§ **RECORDS**:
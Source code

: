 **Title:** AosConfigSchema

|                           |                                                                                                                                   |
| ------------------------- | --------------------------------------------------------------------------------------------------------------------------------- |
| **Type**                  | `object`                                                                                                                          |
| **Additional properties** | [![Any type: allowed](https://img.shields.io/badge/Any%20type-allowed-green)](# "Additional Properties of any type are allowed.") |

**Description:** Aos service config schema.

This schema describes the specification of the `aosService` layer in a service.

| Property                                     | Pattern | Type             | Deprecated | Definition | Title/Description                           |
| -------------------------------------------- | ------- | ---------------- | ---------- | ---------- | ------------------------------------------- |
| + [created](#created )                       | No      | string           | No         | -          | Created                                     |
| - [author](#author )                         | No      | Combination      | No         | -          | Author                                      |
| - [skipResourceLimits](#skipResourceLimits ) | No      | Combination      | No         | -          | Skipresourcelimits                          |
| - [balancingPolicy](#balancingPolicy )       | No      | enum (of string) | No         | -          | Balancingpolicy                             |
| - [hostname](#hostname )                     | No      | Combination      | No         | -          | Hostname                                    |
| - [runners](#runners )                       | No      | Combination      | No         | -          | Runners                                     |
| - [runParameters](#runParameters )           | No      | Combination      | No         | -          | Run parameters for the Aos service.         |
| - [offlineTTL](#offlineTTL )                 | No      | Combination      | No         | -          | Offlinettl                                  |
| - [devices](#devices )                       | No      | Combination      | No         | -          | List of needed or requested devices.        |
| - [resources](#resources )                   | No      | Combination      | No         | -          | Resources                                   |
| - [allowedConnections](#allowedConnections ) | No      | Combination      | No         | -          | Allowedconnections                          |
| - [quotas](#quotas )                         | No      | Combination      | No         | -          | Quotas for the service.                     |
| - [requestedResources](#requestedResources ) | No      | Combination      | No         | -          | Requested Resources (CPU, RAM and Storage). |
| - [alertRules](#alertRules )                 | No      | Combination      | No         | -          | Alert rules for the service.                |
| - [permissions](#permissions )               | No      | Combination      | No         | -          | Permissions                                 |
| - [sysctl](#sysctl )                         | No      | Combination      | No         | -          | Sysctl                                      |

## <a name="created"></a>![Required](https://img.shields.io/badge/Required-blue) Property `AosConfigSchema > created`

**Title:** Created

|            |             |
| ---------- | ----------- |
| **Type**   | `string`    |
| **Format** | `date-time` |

§ **WORK TASK**: The string "Property" may appear in lines of the listing above; tally those lines and give the number only.

§ **SOLUTION TO THIS EXERCISE**: 2